A 3 Month Project (or, How I am giving myself a chance) 15 Apr 2010

I'm coming out of an interesting period of my life, in that I'm coming to understand myself a whole lot more. That's the reason for this new post really - it's a new start stemming from new understanding; where it's not about me "giving something a chance", it's really about "giving ME a chance". Something I haven't done in a long, long time.

I had a chat with James again about where I was taking the business of Nuskin - somewhat hesitant in my heart about committing the time and resources to the effort, especially after I'm just settling down from the mad year of 2009 and the first part of this year. Yet I find myself somewhat compelled to hear his thoughts on where I was. But what he shared and said was exactly what the doctor ordered in so many ways, especially after reading about how my dyslexia and ADHD had defined my life so much. Could I really say no to this?

No I can't. I can't because I'm sick of how I've been told that I've potential but I keep squandering it. I'm sick of inactivity when I want to move forward. I'm tired of how I've not been able to move a step closer to making my personal dreams come true. And, as I let my prejudices fall, I'm seeing how this place has everything I need to succeed - and more importantly in my heart - the structure to help others succeed as well.

I'm pumped. I want this to work, part of me is scared that it's (yet another) phase that will die. But the support here is real. People work and help each other here because there's so much at stake, but also such immense gain (and I'm not talking about just money). It's a game and we can't do it unless we're all in it.
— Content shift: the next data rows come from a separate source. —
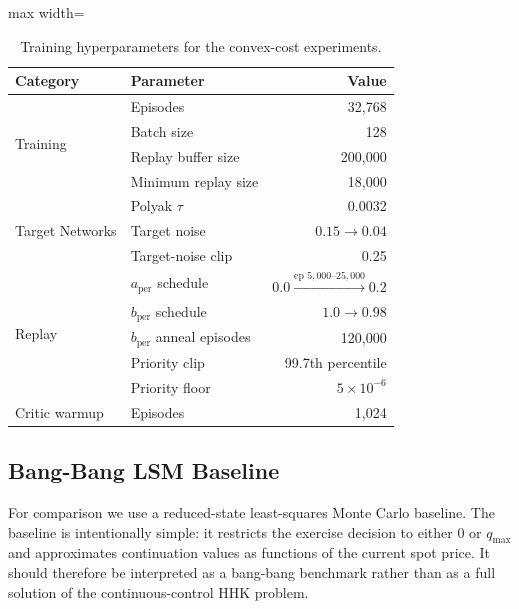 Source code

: \documentclass[a4paper,fleqn]{cas-dc}
\begin{document}
\begin{table}[htbp]
\centering
\caption{Training hyperparameters for the convex-cost experiments.}
\label{tab:hyperparams}
\begin{adjustbox}{max width=\linewidth}
\begin{tabular}{llr}
\toprule
Category & Parameter & Value \\
\midrule
\multirow{4}{*}{Training} & Episodes & 32{,}768 \\
 & Batch size & 128 \\
 & Replay buffer size & 200{,}000 \\
 & Minimum replay size & 18{,}000 \\
\midrule
\multirow{3}{*}{Target Networks} & Polyak $\tau$ & 0.0032 \\
 & Target noise & $0.15 \to 0.04$ \\
 & Target-noise clip & 0.25 \\
\midrule
\multirow{5}{*}{Replay} & $a_{\mathrm{per}}$ schedule & $0.0 \xrightarrow{\text{ep }5{,}000\text{--}25{,}000} 0.2$ \\
 & $b_{\mathrm{per}}$ schedule & $1.0 \to 0.98$ \\
 & $b_{\mathrm{per}}$ anneal episodes & 120{,}000 \\
 & Priority clip & 99.7th percentile \\
 & Priority floor & $5 \times 10^{-6}$ \\
\midrule
Critic warmup & Episodes & 1{,}024 \\
\bottomrule
\end{tabular}
\end{adjustbox}
\end{table}

\subsection{Bang-Bang LSM Baseline}
\label{sec:lsm}

For comparison we use a reduced-state least-squares Monte Carlo baseline. The baseline is intentionally simple: it restricts the exercise decision to either $0$ or $q_{\max}$ and approximates continuation values as functions of the current spot price. It should therefore be interpreted as a bang-bang benchmark rather than as a full solution of the continuous-control HHK problem.
\end{document}
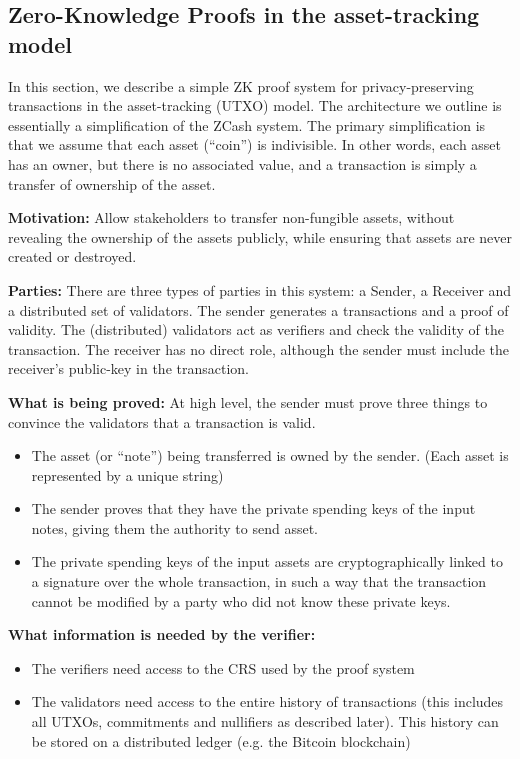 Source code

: \subsection{Zero-Knowledge Proofs in the asset-tracking model}

In this section, we describe a simple ZK proof system for privacy-preserving transactions in the asset-tracking (UTXO) model.  The architecture we outline is essentially a simplification of the ZCash system.  The primary simplification is that we assume that each asset (“coin”) is indivisible.  In other words, each asset has an owner, but there is no associated value, and a transaction is simply a transfer of ownership of the asset.

\textbf{Motivation:} Allow stakeholders to transfer non-fungible assets, without revealing the ownership of the assets publicly, while ensuring that assets are never created or destroyed.

\textbf{Parties:} There are three types of parties in this system: a Sender, a Receiver and a distributed set of validators.  The sender generates a transactions and a proof of validity.  The (distributed) validators act as verifiers and check the validity of the transaction.  The receiver has no direct role, although the sender must include the receiver’s public-key in the transaction.

\textbf{What is being proved:} At high level, the sender must prove three things to convince the validators that a transaction is valid.
\begin{itemize}
 \item The asset (or “note”) being transferred is owned by the sender.  (Each asset is represented by a unique string)
 \item The sender proves that they have the private spending keys of the input notes, giving them the authority to send asset.
 \item The private spending keys of the input assets are cryptographically linked to a signature over the whole transaction, in such a way that the transaction cannot be modified by a party who did not know these private keys.
\end{itemize}

\textbf{What information is needed by the verifier:}
\begin{itemize}
 \item The verifiers need access  to the CRS used by the proof system
 \item The validators need access to the entire history of transactions (this includes all UTXOs, commitments and nullifiers as described later).  This history can be stored on a distributed ledger (e.g. the Bitcoin blockchain)
\end{itemize}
I could ramble on about what I'm feeling and thinking, but I don't want to take too much time away from the thing that will push me forward - action. Here's what I'm going to do:
1. Gather my list (in progress)
2. Watch Success Formula (0.25 through)
3. Start connecting with people and calling them if I can't meet them personally (started)
4. Invite invite invite (not started)


It's going to be an interesting month. Or 3. Or maybe a year. What matters is that I realise I'm not alone - I won't fail alone, and even more than that, I'm not going to succeed alone. Thanks guys, if you're reading this. Thank you for not giving up on me.